Selbst die Gesundheit unserer Augen gefährden wir im Homeoffice. Dann nämlich, wenn wir das Fenster entweder im Rücken (Spiegelung!) oder vor dem Gesicht (zu helles Licht!) haben. Die einzige Lösung: seitlich zum Fenster sitzen.
Das mit der Sitzhöhe oder dem Stehen oder der Bewegung ersparen wir Ihnen an dieser Stelle. Das Ziel dieses Newsletters ist ja nicht, Ihnen jegliche Lebensfreude zu nehmen. Falls Sie dennoch masochistisch veranlagt sind, empfehlen wir Ihnen dieses Video. Es stammt zwar aus dem Jahr 2010, ist aber an Aktualität nicht zu überbieten. Selbst die Suva empfiehlt es.

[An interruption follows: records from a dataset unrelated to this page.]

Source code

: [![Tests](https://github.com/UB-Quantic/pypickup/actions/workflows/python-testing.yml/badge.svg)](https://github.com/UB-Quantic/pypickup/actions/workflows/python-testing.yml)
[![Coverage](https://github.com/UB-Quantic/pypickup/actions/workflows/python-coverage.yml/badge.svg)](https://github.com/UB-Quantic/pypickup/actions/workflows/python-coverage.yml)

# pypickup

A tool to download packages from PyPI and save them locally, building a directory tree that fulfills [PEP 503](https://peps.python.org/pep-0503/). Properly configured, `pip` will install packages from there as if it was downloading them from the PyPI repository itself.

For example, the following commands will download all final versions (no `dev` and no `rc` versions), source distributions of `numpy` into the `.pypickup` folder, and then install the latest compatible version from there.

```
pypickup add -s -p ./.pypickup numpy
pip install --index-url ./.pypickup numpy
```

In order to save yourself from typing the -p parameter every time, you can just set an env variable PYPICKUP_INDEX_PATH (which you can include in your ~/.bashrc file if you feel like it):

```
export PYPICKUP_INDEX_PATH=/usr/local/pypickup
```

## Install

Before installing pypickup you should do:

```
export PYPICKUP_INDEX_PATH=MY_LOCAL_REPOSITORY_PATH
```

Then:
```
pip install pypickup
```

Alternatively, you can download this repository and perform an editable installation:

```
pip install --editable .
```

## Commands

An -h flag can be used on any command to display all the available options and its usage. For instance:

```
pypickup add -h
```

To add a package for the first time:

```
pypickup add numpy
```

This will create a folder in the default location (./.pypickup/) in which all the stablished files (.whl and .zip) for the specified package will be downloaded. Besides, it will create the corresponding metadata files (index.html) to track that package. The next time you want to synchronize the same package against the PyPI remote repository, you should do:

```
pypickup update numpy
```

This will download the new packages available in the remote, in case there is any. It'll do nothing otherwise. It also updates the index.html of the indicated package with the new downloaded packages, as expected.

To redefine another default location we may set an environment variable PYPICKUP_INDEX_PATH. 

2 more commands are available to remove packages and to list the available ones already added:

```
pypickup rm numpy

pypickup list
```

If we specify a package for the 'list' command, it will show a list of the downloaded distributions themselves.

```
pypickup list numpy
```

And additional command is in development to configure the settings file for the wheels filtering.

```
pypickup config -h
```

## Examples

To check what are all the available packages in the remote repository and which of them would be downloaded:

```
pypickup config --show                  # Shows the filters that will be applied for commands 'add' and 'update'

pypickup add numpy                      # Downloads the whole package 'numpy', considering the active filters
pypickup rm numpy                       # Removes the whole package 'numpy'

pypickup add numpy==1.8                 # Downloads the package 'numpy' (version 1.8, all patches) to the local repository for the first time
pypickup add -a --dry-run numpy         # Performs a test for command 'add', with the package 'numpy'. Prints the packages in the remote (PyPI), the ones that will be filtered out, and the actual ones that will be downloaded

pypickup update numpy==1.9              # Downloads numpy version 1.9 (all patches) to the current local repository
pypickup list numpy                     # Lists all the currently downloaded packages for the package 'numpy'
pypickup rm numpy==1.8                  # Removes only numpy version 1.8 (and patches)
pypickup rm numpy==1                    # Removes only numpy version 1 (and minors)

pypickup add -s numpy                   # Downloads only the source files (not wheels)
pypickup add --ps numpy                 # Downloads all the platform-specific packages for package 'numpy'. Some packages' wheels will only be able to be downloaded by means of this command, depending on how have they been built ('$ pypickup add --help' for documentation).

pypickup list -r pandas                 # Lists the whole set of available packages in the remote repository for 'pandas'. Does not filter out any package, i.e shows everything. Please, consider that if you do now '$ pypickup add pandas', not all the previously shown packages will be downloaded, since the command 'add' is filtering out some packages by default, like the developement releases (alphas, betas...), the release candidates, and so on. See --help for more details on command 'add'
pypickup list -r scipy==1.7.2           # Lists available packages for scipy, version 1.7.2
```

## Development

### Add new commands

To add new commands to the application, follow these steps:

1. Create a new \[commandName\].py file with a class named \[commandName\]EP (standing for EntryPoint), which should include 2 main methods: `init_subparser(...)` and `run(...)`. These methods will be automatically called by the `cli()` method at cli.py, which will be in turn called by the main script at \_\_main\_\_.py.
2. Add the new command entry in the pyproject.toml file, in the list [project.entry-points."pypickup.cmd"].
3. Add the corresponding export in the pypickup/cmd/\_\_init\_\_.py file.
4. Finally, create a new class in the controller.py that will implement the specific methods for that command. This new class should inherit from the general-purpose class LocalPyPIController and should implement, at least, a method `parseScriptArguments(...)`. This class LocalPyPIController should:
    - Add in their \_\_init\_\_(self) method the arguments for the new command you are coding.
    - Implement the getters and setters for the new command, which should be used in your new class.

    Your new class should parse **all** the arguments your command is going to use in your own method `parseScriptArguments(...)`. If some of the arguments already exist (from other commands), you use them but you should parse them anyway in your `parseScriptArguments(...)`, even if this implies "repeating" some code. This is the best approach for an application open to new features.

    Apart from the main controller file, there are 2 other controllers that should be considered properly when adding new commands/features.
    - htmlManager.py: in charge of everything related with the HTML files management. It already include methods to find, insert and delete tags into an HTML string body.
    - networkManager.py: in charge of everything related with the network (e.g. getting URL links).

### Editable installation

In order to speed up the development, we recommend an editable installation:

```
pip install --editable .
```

Zum Schluss eine gute Nachricht: Viele von uns sind trotz Virus und Lockdown optimistisch
Die bereits weiter oben erwähnte Corona-Umfrage der SRG deutet auch darauf hin, dass heute mehr Schweizerinnen und Schweizer ihr Zuhause für Spaziergänge oder für Sport verlassen als bei der ersten Befragung vom 22. März. Ob Bewegung und Zeit an der frischen Luft die Zuversicht nähren, wissen wir nicht. Jedenfalls sind mittlerweile mehr Befragte optimistisch, was den Ausgang der Corona-Krise angeht. Besonders schön: Die Menschen sind über alle Alterskategorien und Sprachgebiete hinweg optimistischer geworden.
Bleiben Sie umsichtig, bleiben Sie freundlich, bleiben Sie gesund – und optimistisch.
Bis morgen.
Philipp Albrecht, Dennis Bühler, Oliver Fuchs und Marie-José Kolly
PS: Haben Sie Fragen und Feedback, schreiben Sie an: covid19@republik.ch.
PPS: Wir würden uns freuen, wenn Sie diesen Newsletter mit Freundinnen und Bekannten teilten. Er ist ein kostenloses Angebot der Republik.
PPPS: Dank Lockdown haben auch die Pandas im Hongkonger Zoo etwas mehr Privatsphäre. Das wirkt sich nun offensichtlich positiv auf ihr notorisch zurückhaltendes Paarungsverhalten aus. Ganz nach dem Motto: «Ich kann nicht, wenn du guckst.»